Vanaf 1387 wordt de Cannenburch vermeld als leen van de Graven Van Gelre. (De leenmannen waren officieel geen eigenaars van een leengoed, maar ze hadden in de praktijk wel dezelfde rechten; daarom worden ze ook vaak eigenaren genoemd.)
Achtereenvolgens hebben verschillende adellijke geslachten dit kasteel bewoond:
Van Steenbergen (in 1372), Van Hoemen (1387), Van Buren (1390), Van Herwen (1402),
Van Keppel (1466).
Dirk van Keppel ruilde het kasteel met hertog Karel van Gelre tegen de Cloese bij Lochem. De hertog schonk het in 1543 aan zijn veldheer Steven van Ruitenborch. Deze verkocht het meteen door aan Seger van Arnhem; en deze verkocht het nog in hetzelfde jaar aan Maarten van Rossum.

Na diens dood kwam het eerst aan zijn broer Johan van Rossum. Toen deze kinderloos stierf vererfde het goed op de kinderen van hun zuster, Margriet van Rossum, die getrouwd was met Johan van Isendoorn à Blois.
Het geslacht Van Isendoorn à Blois heeft De Cannenburch bewoond tot 1882.
Frederik Johan van Isendoorn à Blois Anna Margaretha Josepha, gravin van Renesse van Elderen bewoonden De Cannenburch toen Theunis Lamberts molenaar werd op de Cannenburchse molen.

Onder dit echtpaar werd het gehele complex ingrijpend gemoderniseerd. Zij lieten een complete portretreeks opnemen van hun voorouders in een fraaie eikenhouten betimmering in de hal van het kasteel; rechts de Isendoorns en links de Renessens. In diezelfde periode ontstonden de beide bouwhuizen met de hierop aansluitende smeedijzeren hekken ter weerszijden van het voorplein en werd ook de toegangsbrug van de voortoren naar de tegenwoordige plaats verlegd. In aansluiting daarop werd het bordes gebouwd en werd de zandstenen Lodewijk XIV-ingangspartij aangebracht.
In 1865 werd het kasteel door de erven al verkocht aan de firma Cohen Wolf en Co, maar er was bepaald dat de weduwe van de laatste eigenaar het kasteel tot aan haar dood mocht blijven bewonen.

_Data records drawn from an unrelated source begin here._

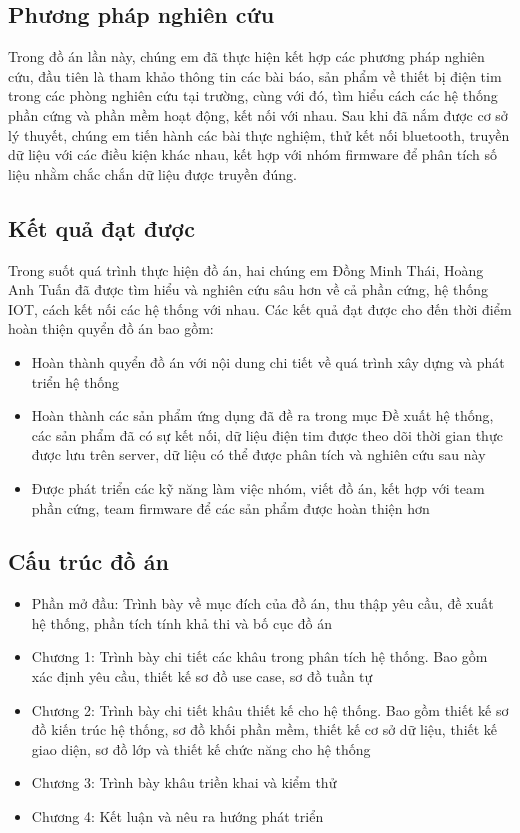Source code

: \subsection*{Phương pháp nghiên cứu}
Trong đồ án lần này, chúng em đã thực hiện kết hợp các phương pháp nghiên cứu, đầu tiên là tham khảo thông tin các bài
báo, sản phẩm về thiết bị điện tim trong các phòng nghiên cứu tại trường, cùng với đó, tìm hiểu cách các hệ thống phần cứng và phần mềm hoạt động,
kết nối với nhau. Sau khi đã nắm được cơ sở lý thuyết, chúng em tiến hành các bài thực nghiệm, thử kết nối bluetooth, truyền dữ liệu với các điều kiện khác nhau,
kết hợp với nhóm firmware để phân tích số liệu nhằm chắc chắn dữ liệu được truyền đúng.

\subsection*{Kết quả đạt được}

Trong suốt quá trình thực hiện đồ án, hai chúng em Đồng Minh Thái, Hoàng Anh Tuấn đã được tìm hiểu và nghiên cứu sâu hơn về cả phần cứng,
hệ thống IOT, cách kết nối các hệ thống với nhau. Các kết quả đạt được cho đến thời điểm hoàn thiện quyển đồ án bao gồm:

\begin{itemize}
  \item Hoàn thành quyển đồ án với nội dung chi tiết về quá trình xây dựng và phát triển hệ thống
  \item Hoàn thành các sản phẩm ứng dụng đã đề ra trong mục Đề xuất hệ thống, các sản phẩm đã có sự kết nối, dữ liệu điện tim được theo dõi
  thời gian thực được lưu trên server, dữ liệu có thể được phân tích và nghiên cứu sau này
  \item Được phát triển các kỹ năng làm việc nhóm, viết đồ án, kết hợp với team phần cứng, team firmware để các sản phẩm được hoàn thiện hơn
\end{itemize}

\subsection*{Cấu trúc đồ án}
\begin{itemize}
  \item Phần mở đầu: Trình bày về mục đích của đồ án, thu thập yêu cầu, đề xuất hệ thống, phần tích tính khả thi và bố cục đồ án
  \item Chương 1: Trình bày chi tiết các khâu trong phân tích hệ thống. Bao gồm xác định yêu cầu, thiết kế sơ đồ use case, sơ đồ tuần tự
  \item Chương 2: Trình bày chi tiết khâu thiết kế cho hệ thống. Bao gồm thiết kế sơ đồ kiến trúc hệ thống, sơ đồ khối
  phần mềm, thiết kế cơ sở dữ liệu, thiết kế giao diện, sơ đồ lớp và thiết kế chức năng cho hệ thống
  \item Chương 3: Trình bày khâu triền khai và kiểm thử
  \item Chương 4: Kết luận và nêu ra hướng phát triển
\end{itemize}

\cleardoublepage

Na haar dood werd het kasteel in 1882 verkocht aan baron van Lynden en in 1905 aan de Berlijnse kunstschilder Dr. Richard Cleve. Na de oorlog werd het vermogen van de weduwe Cleve verbeurd verklaard door de Nederlandse staat, die het beheer toevertrouwde aan de Stichting “Vrienden der Gelderse Kastelen”. Deze stichting kocht het kasteel met naaste omgeving voor het symbolische bedrag van 1 gulden. In 1952 werd het voorlopig gerestaureerd. In de zeventiger jaren volgde een grondige restauratie waarna het voor het publiek toegankelijk werd gesteld.